Home-jackings, les agresseurs ne se contentent plus de la rive gauche

Vendredi 29 août dernier, un député socialiste relativisait la gravité des home-jackings en hausse vertigineuse dans notre canton au motif que les victimes étaient « en fait des personnes privilégiées, de la rive gauche », selon la liste des communes concernées établie par la Tribune. Il n’y avait donc aucune urgence à agir afin que l’Etat s’acquitte enfin de sa tâche première, assurer la sécurité des personnes et des biens. Pour le Parti socialiste, la violence est tolérable dès lors qu’elle ne s’attaque qu’aux personnes fortunées. On s’étonne. La Constitution genevoise indique pourtant à l’article 15 alinéa 2 que nul ne doit subir de discrimination, notamment du fait de sa situation sociale.
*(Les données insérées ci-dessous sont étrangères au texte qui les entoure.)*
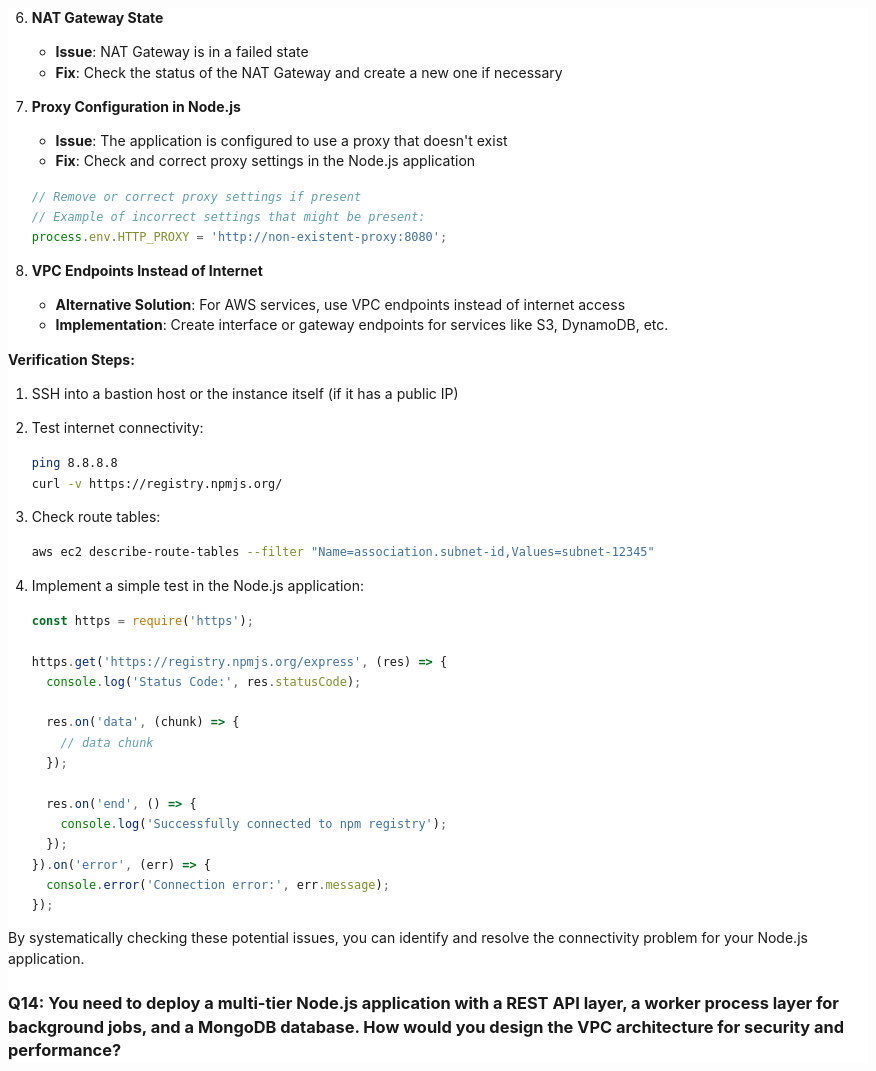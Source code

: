 6. **NAT Gateway State**
   - **Issue**: NAT Gateway is in a failed state
   - **Fix**: Check the status of the NAT Gateway and create a new one if necessary

7. **Proxy Configuration in Node.js**
   - **Issue**: The application is configured to use a proxy that doesn't exist
   - **Fix**: Check and correct proxy settings in the Node.js application
   ```javascript
   // Remove or correct proxy settings if present
   // Example of incorrect settings that might be present:
   process.env.HTTP_PROXY = 'http://non-existent-proxy:8080';
   ```

8. **VPC Endpoints Instead of Internet**
   - **Alternative Solution**: For AWS services, use VPC endpoints instead of internet access
   - **Implementation**: Create interface or gateway endpoints for services like S3, DynamoDB, etc.

**Verification Steps:**

1. SSH into a bastion host or the instance itself (if it has a public IP)
2. Test internet connectivity:
   ```bash
   ping 8.8.8.8
   curl -v https://registry.npmjs.org/
   ```

3. Check route tables:
   ```bash
   aws ec2 describe-route-tables --filter "Name=association.subnet-id,Values=subnet-12345"
   ```

4. Implement a simple test in the Node.js application:
   ```javascript
   const https = require('https');
   
   https.get('https://registry.npmjs.org/express', (res) => {
     console.log('Status Code:', res.statusCode);
     
     res.on('data', (chunk) => {
       // data chunk
     });
     
     res.on('end', () => {
       console.log('Successfully connected to npm registry');
     });
   }).on('error', (err) => {
     console.error('Connection error:', err.message);
   });
   ```

By systematically checking these potential issues, you can identify and resolve the connectivity problem for your Node.js application.

### Q14: You need to deploy a multi-tier Node.js application with a REST API layer, a worker process layer for background jobs, and a MongoDB database. How would you design the VPC architecture for security and performance?
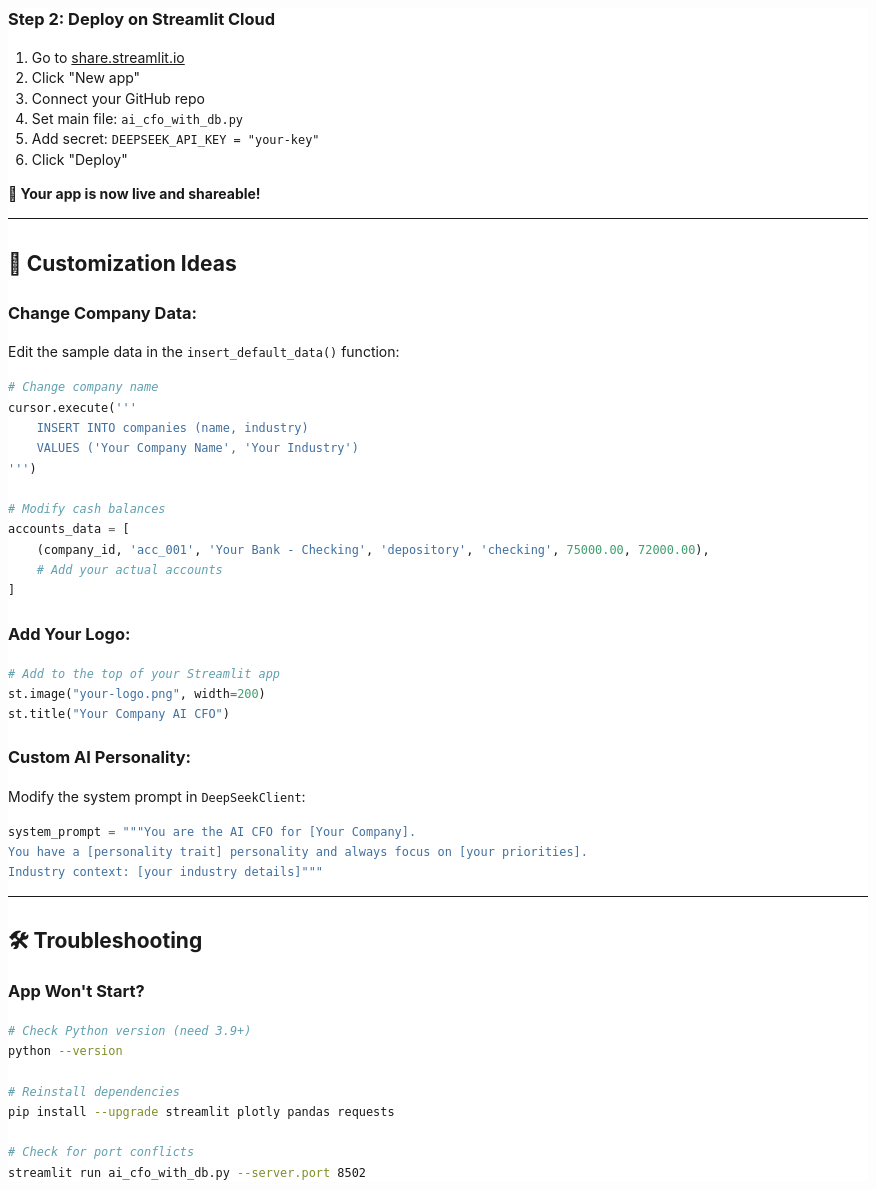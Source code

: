 ### Step 2: Deploy on Streamlit Cloud
1. Go to [share.streamlit.io](https://share.streamlit.io)
2. Click "New app"
3. Connect your GitHub repo
4. Set main file: `ai_cfo_with_db.py`
5. Add secret: `DEEPSEEK_API_KEY = "your-key"`
6. Click "Deploy"

**🎉 Your app is now live and shareable!**

---

## 🎨 Customization Ideas

### Change Company Data:
Edit the sample data in the `insert_default_data()` function:

```python
# Change company name
cursor.execute('''
    INSERT INTO companies (name, industry) 
    VALUES ('Your Company Name', 'Your Industry')
''')

# Modify cash balances
accounts_data = [
    (company_id, 'acc_001', 'Your Bank - Checking', 'depository', 'checking', 75000.00, 72000.00),
    # Add your actual accounts
]
```

### Add Your Logo:
```python
# Add to the top of your Streamlit app
st.image("your-logo.png", width=200)
st.title("Your Company AI CFO")
```

### Custom AI Personality:
Modify the system prompt in `DeepSeekClient`:

```python
system_prompt = """You are the AI CFO for [Your Company]. 
You have a [personality trait] personality and always focus on [your priorities].
Industry context: [your industry details]"""
```

---

## 🛠️ Troubleshooting

### App Won't Start?
```bash
# Check Python version (need 3.9+)
python --version

# Reinstall dependencies
pip install --upgrade streamlit plotly pandas requests

# Check for port conflicts
streamlit run ai_cfo_with_db.py --server.port 8502
```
Notre député va devoir revoir sa copie car désormais, les agresseurs ne se contentent plus de la rive gauche. Durant la nuit du réveillon, plusieurs agresseurs se sont introduits dans une villa de Satigny où se trouvaient six jeunes personnes célébrant le passage à la nouvelle année. Certaines d’entre elles ont été molestées tandis que les agresseurs fouillaient les lieux, nécessitant l’hospitalisation de deux victimes pour des blessures heureusement légères. En l’absence de leurs parents, les jeunes avaient choisi de réveillonner en sécurité, à domicile. Raté ! Manifestement, les auteurs de home-jackings ont élargi leur champ d’action à l’ensemble du canton, abaissant le seuil de fortune au-dessus duquel un home-jacking reste admissible pour notre député.

Pour l’UDC, la sécurité des personnes et des biens n’est pas un concept négociable. L’Etat doit la garantir à chacun, riche ou pauvre. La violence n’est pas une fatalité, elle n’est que le fruit toxique d’une trop longue tolérance, une tolérance qui s’exprime notamment en relativisant la gravité de l’acte en fonction du statut de la victime.

Rappelons pour conclure que nous nous prononcerons dans un avenir proche sur l’initiative UDC pour la protection des frontières. Le texte vise à éloigner le crime transfrontalier très actif dans notre canton. Il faudra voter résolument oui le moment venu afin de rétablir un semblant de sécurité dans nos rues.